Every line with the string "into" should be copied from the data.
*** Opening Supplied data ***
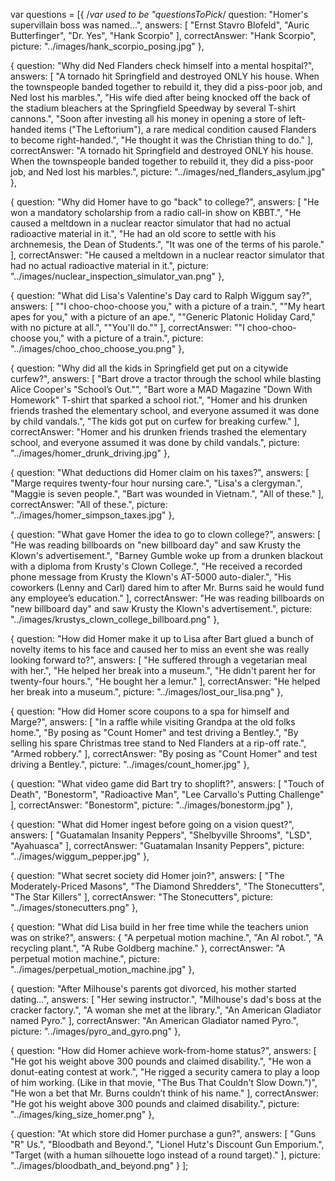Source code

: var questions = [{ /*var used to be "questionsToPick*/
    question: "Homer\'s supervillain boss was named...",
    answers: [
      "Ernst Stavro Blofeld",
      "Auric Butterfinger",
      "Dr. Yes",
      "Hank Scorpio"
    ],
    correctAnswer: "Hank Scorpio",
    picture: "../images/hank_scorpio_posing.jpg"
  },

  {
    question: "Why did Ned Flanders check himself into a mental hospital?",
    answers: [
      "A tornado hit Springfield and destroyed ONLY his house.  When the townspeople banded together to rebuild it, they did a piss-poor job, and Ned lost his marbles.",
      "His wife died after being knocked off the back of the stadium bleachers at the Springfield Speedway by several T-shirt cannons.",
      "Soon after investing all his money in opening a store of left-handed items (\"The Leftorium\"), a rare medical condition caused Flanders to become right-handed.",
      "He thought it was the Christian thing to do."
    ],
    correctAnswer: "A tornado hit Springfield and destroyed ONLY his house.  When the townspeople banded together to rebuild it, they did a piss-poor job, and Ned lost his marbles.",
    picture: "../images/ned_flanders_asylum.jpg"
  },

  {
    question: "Why did Homer have to go \"back\" to college?",
    answers: [
      "He won a mandatory scholarship from a radio call-in show on KBBT.",
      "He caused a meltdown in a nuclear reactor simulator that had no actual radioactive material in it.",
      "He had an old score to settle with his archnemesis, the Dean of Students.",
      "It was one of the terms of his parole."
    ],
    correctAnswer: "He caused a meltdown in a nuclear reactor simulator that had no actual radioactive material in it.",
    picture: "../images/nuclear_inspection_simulator_van.png"
  },

  {
    question: "What did Lisa\'s Valentine\'s Day card to Ralph Wiggum say?",
    answers: [
      "\"I choo-choo-choose you,\" with a picture of a train.",
      "\"My heart apes for you,\" with a picture of an ape.",
      "\"Generic Platonic Holiday Card,\" with no picture at all.",
      "\"You'll do.\""
    ],
    correctAnswer: "\"I choo-choo-choose you,\" with a picture of a train.",
    picture: "../images/choo_choo_choose_you.png"
  },

  {
    question: "Why did all the kids in Springfield get put on a citywide curfew?",
    answers: [
      "Bart drove a tractor through the school while blasting Alice Cooper\'s \"School’s Out.\"",
      "Bart wore a MAD Magazine \"Down With Homework\" T-shirt that sparked a school riot.",
      "Homer and his drunken friends trashed the elementary school, and everyone assumed it was done by child vandals.",
      "The kids got put on curfew for breaking curfew."
    ],
    correctAnswer: "Homer and his drunken friends trashed the elementary school, and everyone assumed it was done by child vandals.",
    picture: "../images/homer_drunk_driving.jpg"
  },

  {
    question: "What deductions did Homer claim on his taxes?",
    answers: [
      "Marge requires twenty-four hour nursing care.",
      "Lisa\'s a clergyman.",
      "Maggie is seven people.",
      "Bart was wounded in Vietnam.",
      "All of these."
    ],
    correctAnswer: "All of these.",
    picture: "../images/homer_simpson_taxes.jpg"
  },

  {
    question: "What gave Homer the idea to go to clown college?",
    answers: [
      "He was reading billboards on \"new billboard day\" and saw Krusty the Klown\'s advertisement.",
      "Barney Gumble woke up from a drunken blackout with a diploma from Krusty\'s Clown College.",
      "He received a recorded phone message from Krusty the Klown\'s AT-5000 auto-dialer.",
      "His coworkers (Lenny and Carl) dared him to after Mr. Burns said he would fund any employee’s education."
    ],
    correctAnswer: "He was reading billboards on \"new billboard day\" and saw Krusty the Klown\'s advertisement.",
    picture: "../images/krustys_clown_college_billboard.png"
  },

  {
    question: "How did Homer make it up to Lisa after Bart glued a bunch of novelty items to his face and caused her to miss an event she was really looking forward to?",
    answers: [
      "He suffered through a vegetarian meal with her.",
      "He helped her break into a museum.",
      "He didn\'t parent her for twenty-four hours.",
      "He bought her a lemur."
    ],
    correctAnswer: "He helped her break into a museum.",
    picture: "../images/lost_our_lisa.png"
  },

  {
    question: "How did Homer score coupons to a spa for himself and Marge?",
    answers: [
      "In a raffle while visiting Grandpa at the old folks home.",
      "By posing as \"Count Homer\" and test driving a Bentley.",
      "By selling his spare Christmas tree stand to Ned Flanders at a rip-off rate.",
      "Armed robbery."
    ],
    correctAnswer: "By posing as \"Count Homer\" and test driving a Bentley.",
    picture: "../images/count_homer.jpg"
  },

  {
    question: "What video game did Bart try to shoplift?",
    answers: [
      "Touch of Death",
      "Bonestorm",
      "Radioactive Man",
      "Lee Carvallo\'s Putting Challenge"
    ],
    correctAnswer: "Bonestorm",
    picture: "../images/bonestorm.jpg"
  },
  
  {
    question: "What did Homer ingest before going on a vision quest?",
    answers: [
      "Guatamalan Insanity Peppers",
      "Shelbyville Shrooms",
      "LSD",
      "Ayahuasca"
    ],
    correctAnswer: "Guatamalan Insanity Peppers",
    picture: "../images/wiggum_pepper.jpg"
  },
  
  {
    question: "What secret society did Homer join?",
    answers: [
      "The Moderately-Priced Masons",
      "The Diamond Shredders",
      "The Stonecutters",
      "The Star Killers"
    ],
    correctAnswer: "The Stonecutters",
    picture: "../images/stonecutters.png"
  },

  {
    question: "What did Lisa build in her free time while the teachers union was on strike?",
    answers: {
      "A perpetual motion machine.",
      "An AI robot.",
      "A recycling plant.",
      "A Rube Goldberg machine."
    },
    correctAnswer: "A perpetual motion machine.",
    picture: "../images/perpetual_motion_machine.jpg"
  },
  
  {
    question: "After Milhouse\'s parents got divorced, his mother started dating...",
    answers: [
      "Her sewing instructor.",
      "Milhouse\'s dad\'s boss at the cracker factory.",
      "A woman she met at the library.",
      "An American Gladiator named Pyro."
    ],
    correctAnswer: "An American Gladiator named Pyro.",
    picture: "../images/pyro_and_gyro.png"
  },

  {
    question: "How did Homer achieve work-from-home status?",
    answers: [
      "He got his weight above 300 pounds and claimed disability.",
      "He won a donut-eating contest at work.",
      "He rigged a security camera to play a loop of him working. (Like in that movie, \"The Bus That Couldn't Slow Down.\")",
      "He won a bet that Mr. Burns couldn’t think of his name."
    ],
    correctAnswer: "He got his weight above 300 pounds and claimed disability.",
    picture: "../images/king_size_homer.png"
  },
  
  {
    question: "At which store did Homer purchase a gun?",
    answers: [
      "Guns \"R\" Us.",
      "Bloodbath and Beyond.",
      "Lionel Hutz\'s Discount Gun Emporium.",
      "Target (with a human silhouette logo instead of a round target)."
    ],
    picture: "../images/bloodbath_and_beyond.png"
  } 
];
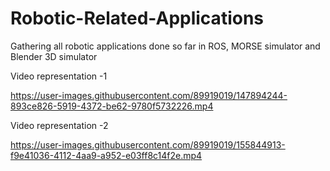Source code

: # Robotic-Related-Applications
Gathering all robotic applications done so far in ROS, MORSE simulator and Blender 3D simulator

Video representation -1

https://user-images.githubusercontent.com/89919019/147894244-893ce826-5919-4372-be62-9780f5732226.mp4


Video representation -2




https://user-images.githubusercontent.com/89919019/155844913-f9e41036-4112-4aa9-a952-e03ff8c14f2e.mp4

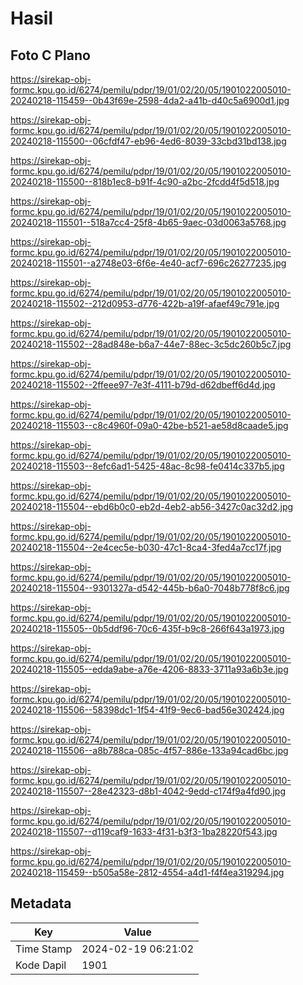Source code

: # Hasil

## Foto C Plano

https://sirekap-obj-formc.kpu.go.id/6274/pemilu/pdpr/19/01/02/20/05/1901022005010-20240218-115459--0b43f69e-2598-4da2-a41b-d40c5a6900d1.jpg

https://sirekap-obj-formc.kpu.go.id/6274/pemilu/pdpr/19/01/02/20/05/1901022005010-20240218-115500--06cfdf47-eb96-4ed6-8039-33cbd31bd138.jpg

https://sirekap-obj-formc.kpu.go.id/6274/pemilu/pdpr/19/01/02/20/05/1901022005010-20240218-115500--818b1ec8-b91f-4c90-a2bc-2fcdd4f5d518.jpg

https://sirekap-obj-formc.kpu.go.id/6274/pemilu/pdpr/19/01/02/20/05/1901022005010-20240218-115501--518a7cc4-25f8-4b65-9aec-03d0063a5768.jpg

https://sirekap-obj-formc.kpu.go.id/6274/pemilu/pdpr/19/01/02/20/05/1901022005010-20240218-115501--a2748e03-6f6e-4e40-acf7-696c26277235.jpg

https://sirekap-obj-formc.kpu.go.id/6274/pemilu/pdpr/19/01/02/20/05/1901022005010-20240218-115502--212d0953-d776-422b-a19f-afaef49c791e.jpg

https://sirekap-obj-formc.kpu.go.id/6274/pemilu/pdpr/19/01/02/20/05/1901022005010-20240218-115502--28ad848e-b6a7-44e7-88ec-3c5dc260b5c7.jpg

https://sirekap-obj-formc.kpu.go.id/6274/pemilu/pdpr/19/01/02/20/05/1901022005010-20240218-115502--2ffeee97-7e3f-4111-b79d-d62dbeff6d4d.jpg

https://sirekap-obj-formc.kpu.go.id/6274/pemilu/pdpr/19/01/02/20/05/1901022005010-20240218-115503--c8c4960f-09a0-42be-b521-ae58d8caade5.jpg

https://sirekap-obj-formc.kpu.go.id/6274/pemilu/pdpr/19/01/02/20/05/1901022005010-20240218-115503--8efc6ad1-5425-48ac-8c98-fe0414c337b5.jpg

https://sirekap-obj-formc.kpu.go.id/6274/pemilu/pdpr/19/01/02/20/05/1901022005010-20240218-115504--ebd6b0c0-eb2d-4eb2-ab56-3427c0ac32d2.jpg

https://sirekap-obj-formc.kpu.go.id/6274/pemilu/pdpr/19/01/02/20/05/1901022005010-20240218-115504--2e4cec5e-b030-47c1-8ca4-3fed4a7cc17f.jpg

https://sirekap-obj-formc.kpu.go.id/6274/pemilu/pdpr/19/01/02/20/05/1901022005010-20240218-115504--9301327a-d542-445b-b6a0-7048b778f8c6.jpg

https://sirekap-obj-formc.kpu.go.id/6274/pemilu/pdpr/19/01/02/20/05/1901022005010-20240218-115505--0b5ddf96-70c6-435f-b9c8-266f643a1973.jpg

https://sirekap-obj-formc.kpu.go.id/6274/pemilu/pdpr/19/01/02/20/05/1901022005010-20240218-115505--edda9abe-a76e-4206-8833-3711a93a6b3e.jpg

https://sirekap-obj-formc.kpu.go.id/6274/pemilu/pdpr/19/01/02/20/05/1901022005010-20240218-115506--58398dc1-1f54-41f9-9ec6-bad56e302424.jpg

https://sirekap-obj-formc.kpu.go.id/6274/pemilu/pdpr/19/01/02/20/05/1901022005010-20240218-115506--a8b788ca-085c-4f57-886e-133a94cad6bc.jpg

https://sirekap-obj-formc.kpu.go.id/6274/pemilu/pdpr/19/01/02/20/05/1901022005010-20240218-115507--28e42323-d8b1-4042-9edd-c174f9a4fd90.jpg

https://sirekap-obj-formc.kpu.go.id/6274/pemilu/pdpr/19/01/02/20/05/1901022005010-20240218-115507--d119caf9-1633-4f31-b3f3-1ba28220f543.jpg

https://sirekap-obj-formc.kpu.go.id/6274/pemilu/pdpr/19/01/02/20/05/1901022005010-20240218-115459--b505a58e-2812-4554-a4d1-f4f4ea319294.jpg


## Metadata

| Key        | Value               |
| ---------- | ------------------- |
| Time Stamp | 2024-02-19 06:21:02 |
| Kode Dapil | 1901                |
*** Closing Supplied data ***
▸ Exercise answer
    question: "Why did Ned Flanders check himself into a mental hospital?",
      "He helped her break into a museum.",
    correctAnswer: "He helped her break into a museum.",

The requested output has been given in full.